Is there some other method to find out the importance of such discrete variable?
The balanced or un-balanced type of data should not be a problem whenever the degree of 'unbalancedness' is not extreme. Then the problem you are actually confronting is just a problem of specification. You just have to choose the criteria for evaluating many models (by varying the inclusión of the other independent variables).
If I understood the question you want to answer correctly, You want to see whether the model created after including this particular variable is better fit for the data than the model created after excluding it or vice-versa. Then in that case unbalanced nature of data should not be a problem. What you would need to do is to look at methods like R square, adjusted R square, AIC and BIC which indicates how well data fit a statistical model in case of first two methods and compare the relative quality of statistical models in case of the other two.
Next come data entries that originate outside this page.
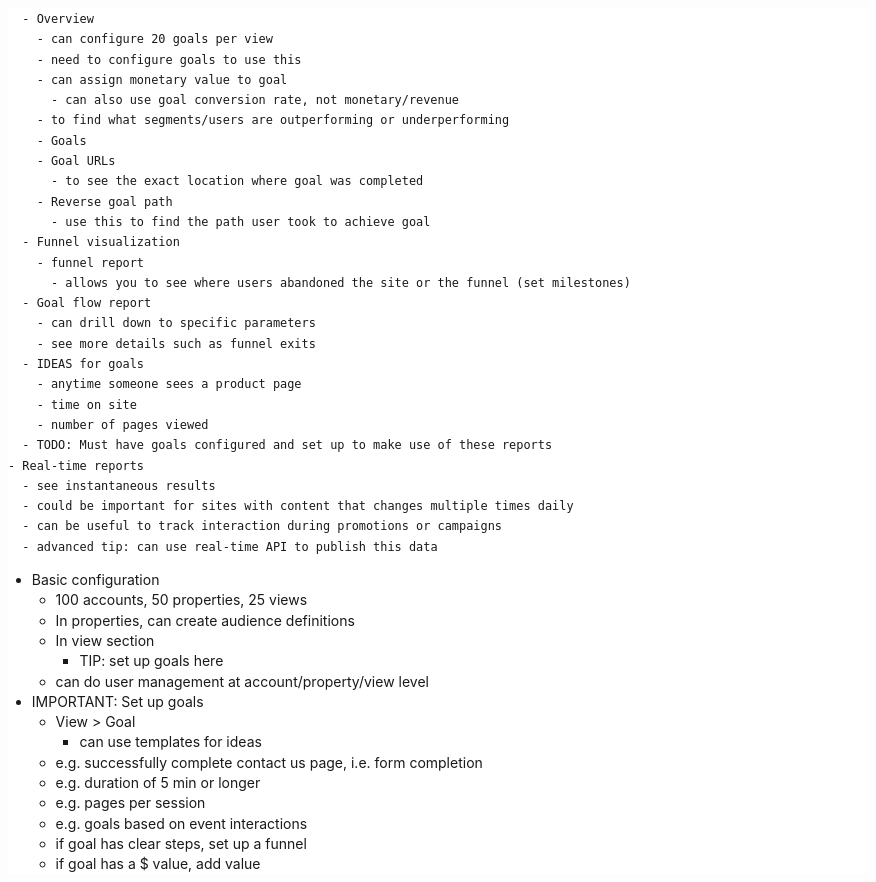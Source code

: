       - Overview
        - can configure 20 goals per view
        - need to configure goals to use this
        - can assign monetary value to goal
          - can also use goal conversion rate, not monetary/revenue
        - to find what segments/users are outperforming or underperforming
        - Goals
        - Goal URLs
          - to see the exact location where goal was completed
        - Reverse goal path
          - use this to find the path user took to achieve goal
      - Funnel visualization
        - funnel report
          - allows you to see where users abandoned the site or the funnel (set milestones)
      - Goal flow report
        - can drill down to specific parameters
        - see more details such as funnel exits
      - IDEAS for goals
        - anytime someone sees a product page
        - time on site
        - number of pages viewed
      - TODO: Must have goals configured and set up to make use of these reports
    - Real-time reports
      - see instantaneous results
      - could be important for sites with content that changes multiple times daily
      - can be useful to track interaction during promotions or campaigns
      - advanced tip: can use real-time API to publish this data
  - Basic configuration
    - 100 accounts, 50 properties, 25 views
    - In properties, can create audience definitions
    - In view section
      - TIP: set up goals here
    - can do user management at account/property/view level
  - IMPORTANT: Set up goals
    - View > Goal
      - can use templates for ideas
    - e.g. successfully complete contact us page, i.e. form completion
    - e.g. duration of 5 min or longer
    - e.g. pages per session
    - e.g. goals based on event interactions
    - if goal has clear steps, set up a funnel
    - if goal has a $ value, add value
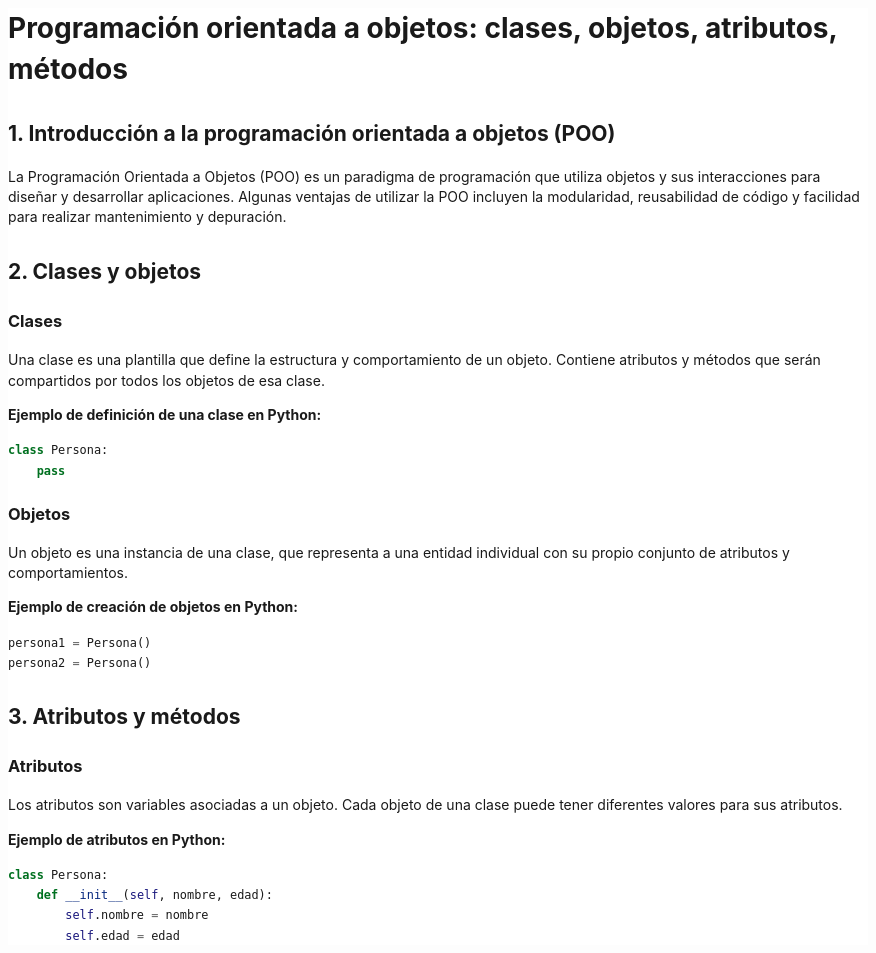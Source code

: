 
# Programación orientada a objetos: clases, objetos, atributos, métodos

## 1. Introducción a la programación orientada a objetos (POO)

La Programación Orientada a Objetos (POO) es un paradigma de programación que utiliza objetos y sus interacciones para diseñar y desarrollar aplicaciones. Algunas ventajas de utilizar la POO incluyen la modularidad, reusabilidad de código y facilidad para realizar mantenimiento y depuración.

## 2. Clases y objetos

### Clases

Una clase es una plantilla que define la estructura y comportamiento de un objeto. Contiene atributos y métodos que serán compartidos por todos los objetos de esa clase.

**Ejemplo de definición de una clase en Python:**

```python
class Persona:
    pass
```

### Objetos

Un objeto es una instancia de una clase, que representa a una entidad individual con su propio conjunto de atributos y comportamientos.

**Ejemplo de creación de objetos en Python:**

```python
persona1 = Persona()
persona2 = Persona()
```

## 3. Atributos y métodos

### Atributos

Los atributos son variables asociadas a un objeto. Cada objeto de una clase puede tener diferentes valores para sus atributos.

**Ejemplo de atributos en Python:**

```python
class Persona:
    def __init__(self, nombre, edad):
        self.nombre = nombre
        self.edad = edad
```
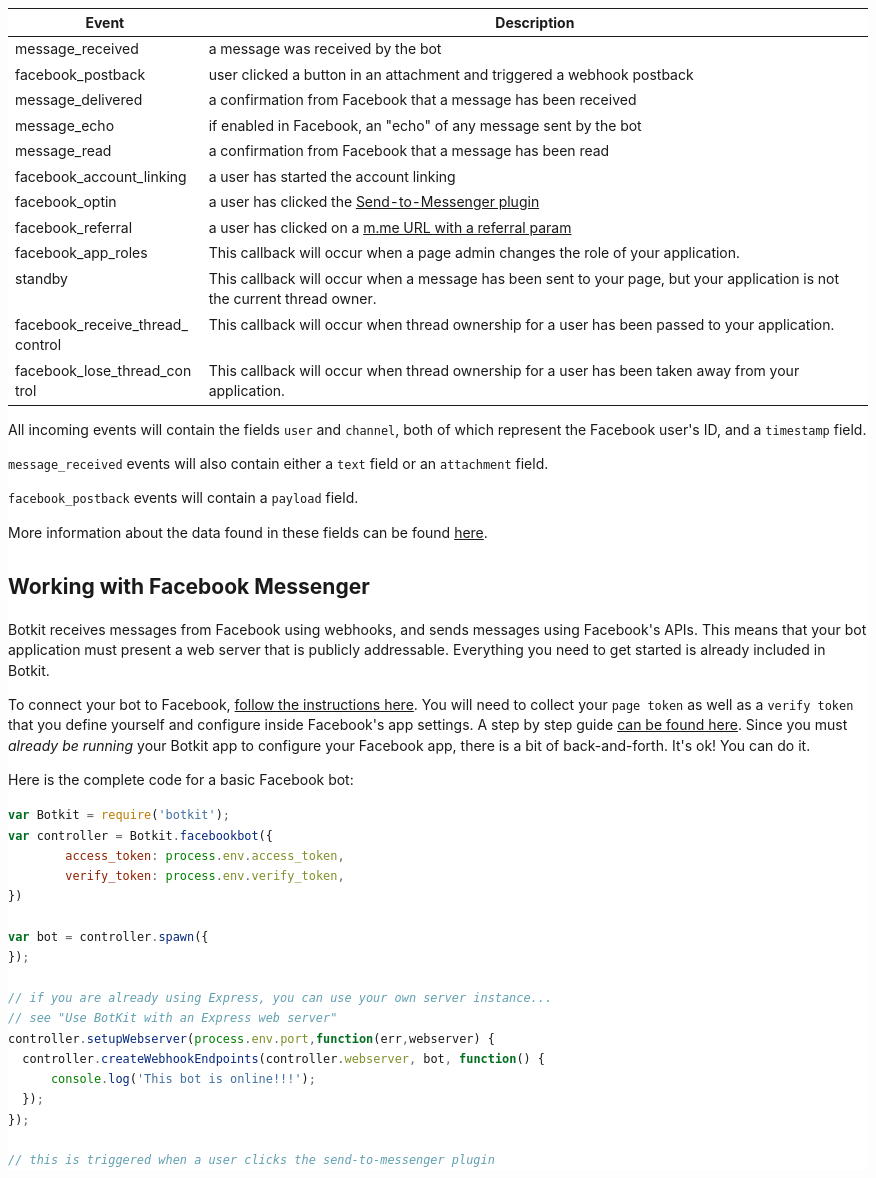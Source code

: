 | Event | Description
|--- |---
| message_received | a message was received by the bot
| facebook_postback | user clicked a button in an attachment and triggered a webhook postback
| message_delivered | a confirmation from Facebook that a message has been received
| message_echo | if enabled in Facebook, an "echo" of any message sent by the bot
| message_read | a confirmation from Facebook that a message has been read
| facebook_account_linking | a user has started the account linking
| facebook_optin | a user has clicked the [Send-to-Messenger plugin](https://developers.facebook.com/docs/messenger-platform/implementation#send_to_messenger_plugin)
| facebook_referral | a user has clicked on a [m.me URL with a referral param](https://developers.facebook.com/docs/messenger-platform/referral-params)
| facebook_app_roles | This callback will occur when a page admin changes the role of your application.
| standby | This callback will occur when a message has been sent to your page, but your application is not the current thread owner.
| facebook_receive_thread_control | This callback will occur when thread ownership for a user has been passed to your application.
| facebook_lose_thread_control | This callback will occur when thread ownership for a user has been taken away from your application.

All incoming events will contain the fields `user` and `channel`, both of which represent the Facebook user's ID, and a `timestamp` field.

`message_received` events will also contain either a `text` field or an `attachment` field.

`facebook_postback` events will contain a `payload` field.

More information about the data found in these fields can be found [here](https://developers.facebook.com/docs/messenger-platform/webhook-reference).

## Working with Facebook Messenger

Botkit receives messages from Facebook using webhooks, and sends messages using Facebook's APIs. This means that your bot application must present a web server that is publicly addressable. Everything you need to get started is already included in Botkit.

To connect your bot to Facebook, [follow the instructions here](https://developers.facebook.com/docs/messenger-platform/implementation). You will need to collect your `page token` as well as a `verify token` that you define yourself and configure inside Facebook's app settings. A step by step guide [can be found here](#getting-started). Since you must *already be running* your Botkit app to configure your Facebook app, there is a bit of back-and-forth. It's ok! You can do it.

Here is the complete code for a basic Facebook bot:

```javascript
var Botkit = require('botkit');
var controller = Botkit.facebookbot({
        access_token: process.env.access_token,
        verify_token: process.env.verify_token,
})

var bot = controller.spawn({
});

// if you are already using Express, you can use your own server instance...
// see "Use BotKit with an Express web server"
controller.setupWebserver(process.env.port,function(err,webserver) {
  controller.createWebhookEndpoints(controller.webserver, bot, function() {
      console.log('This bot is online!!!');
  });
});

// this is triggered when a user clicks the send-to-messenger plugin
```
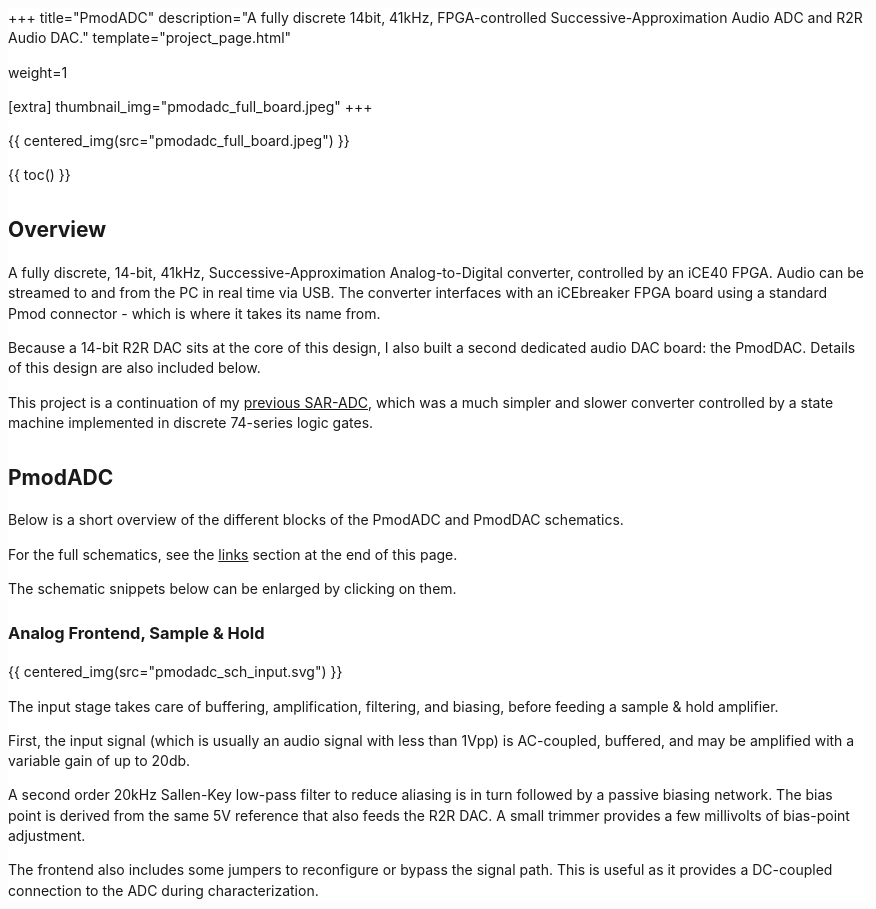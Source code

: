 +++
title="PmodADC"
description="A fully discrete 14bit, 41kHz, FPGA-controlled Successive-Approximation Audio ADC and R2R Audio DAC."
template="project_page.html"

weight=1

[extra]
thumbnail_img="pmodadc_full_board.jpeg"
+++

{{ centered_img(src="pmodadc_full_board.jpeg") }}

{{ toc() }}

## Overview

A fully discrete, 14-bit, 41kHz, Successive-Approximation Analog-to-Digital converter,
controlled by an iCE40 FPGA. Audio can be streamed to and from the PC in real time
via USB.
The converter interfaces with an iCEbreaker FPGA board using a standard Pmod connector - which is
where it takes its name from.

Because a 14-bit R2R DAC sits at the core of this design, I also built a second dedicated
audio DAC board: the PmodDAC. Details of this design are also included below.

This project is a continuation of my [previous SAR-ADC](TODO), which was a much simpler
and slower converter controlled by a state machine implemented in discrete 74-series logic gates.


## PmodADC

Below is a short overview of the different blocks of the PmodADC and PmodDAC schematics.

For the full schematics, see the [links](#links) section at the end of this page.

The schematic snippets below can be enlarged by clicking on them.

### Analog Frontend, Sample & Hold


{{ centered_img(src="pmodadc_sch_input.svg") }}

The input stage takes care of buffering, amplification, filtering, and biasing, before feeding a
sample & hold amplifier.

First, the input signal (which is usually an audio signal with less than 1Vpp) is AC-coupled, buffered, and may
be amplified with a variable gain of up to 20db.

A second order 20kHz Sallen-Key low-pass filter to reduce aliasing is in turn
followed by a passive biasing network. The bias point is derived from the same 5V reference that also feeds the R2R DAC. A small
trimmer provides a few millivolts of bias-point adjustment.

The frontend also includes some jumpers to reconfigure or bypass the signal path.
This is useful as it provides a DC-coupled connection to the ADC during characterization.
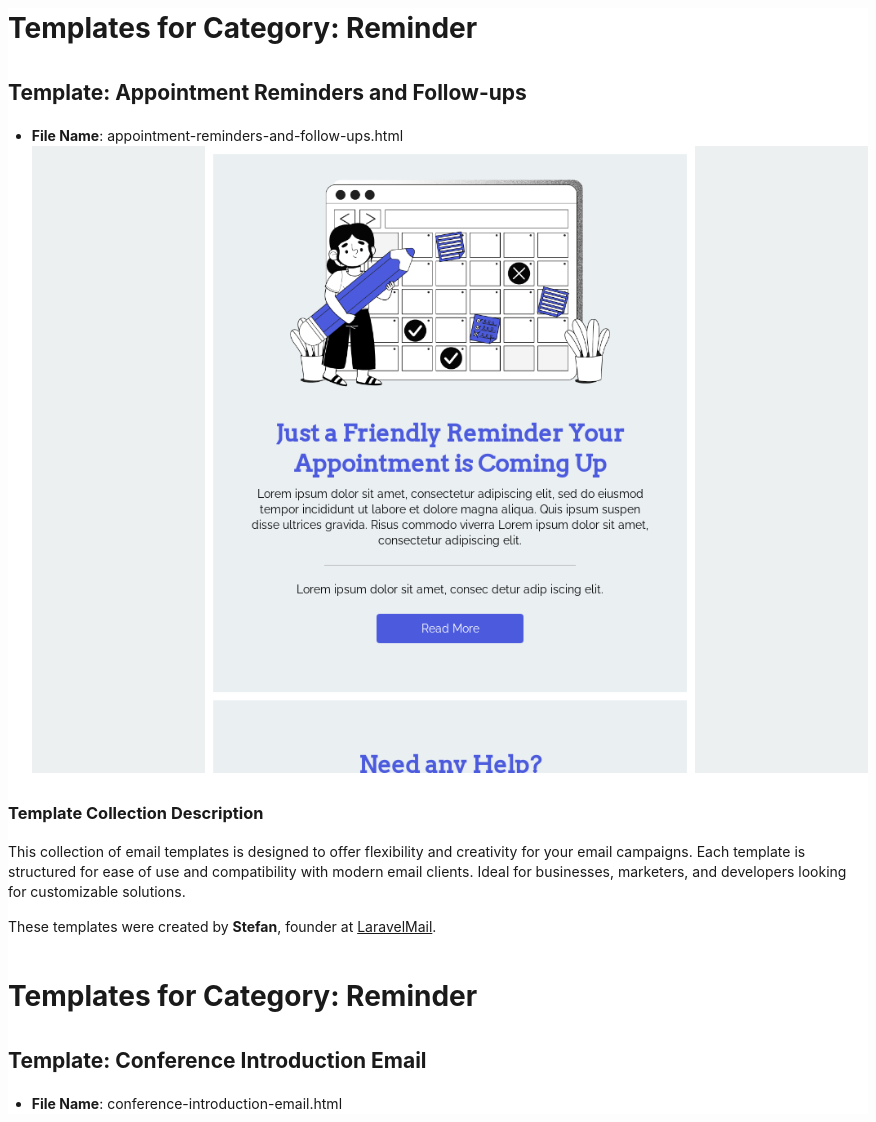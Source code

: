 # Templates for Category: Reminder

## Template: Appointment Reminders and Follow-ups
- **File Name**: appointment-reminders-and-follow-ups.html
![Thumbnail for Appointment Reminders and Follow-ups](./appointment-reminders-and-follow-ups.png)

### Template Collection Description
This collection of email templates is designed to offer flexibility and creativity for your email campaigns. Each template is structured for ease of use and compatibility with modern email clients. Ideal for businesses, marketers, and developers looking for customizable solutions.

These templates were created by **Stefan**, founder at [LaravelMail](https://laravelmail.com).

# Templates for Category: Reminder

## Template: Conference Introduction Email
- **File Name**: conference-introduction-email.html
The first thing is to know if the panel data is incomplete due to either randomly or unrandomly missing observation. It seems you have one group of observations for which a explanatory variable is completely missing. The observations within the two groups (with and without the variable) have something more in common besides having or not having the variable? If they don´t and you just separated them because of that you may have a ramdomly missing observation problem. However, I don´t think it is an unbalanced panel data. It may be a problem of model specification, as pointed out by Carlos. If the economic theory says nothing about the need to include this variable in your model, then you should test for model misspecification. A bunch of several omitted-variable tests can be used to check this problem. Some of them are included as canned routines or even run along the most common regression estimation models. Three simple common tests are Wald test, Lagrange Multiplier, and Likelihood Ratio test. A somewhat more complex but very popular test easily adapted to check this problem is the Hasman test.
No sir. Neither there is any missing observation nor I want to judge the effect after including a variable. I might not be phrasing out my question properly.
I am working on panel data having large n and t is 10 years. There are 6 independent variables and 3 dependent variables. One of the independent variable is discrete dummy variable. Like for example, whether a committee is present in a company or not is the observations. The observations found out that for some years, it was present and for other years it was not present. Like, for Company A the committee was present for 2 years and there was no committee for rest of the 8 years. For company B the committee was present 10 years. For company C the committee was not present in any year. This was observed for n number of companies. Number of presence and absence of the committee is not same for all companies as discussed by example. Then I divided the whole data into two groups to find out whether the presence or absence of committee has any effect on my dependent variable or not. This has made both groups unbalanced, having different t for n. Individually I can run regression on both groups. But I wanted to know how can I compare two groups. Is there some better method or technique to find out the results.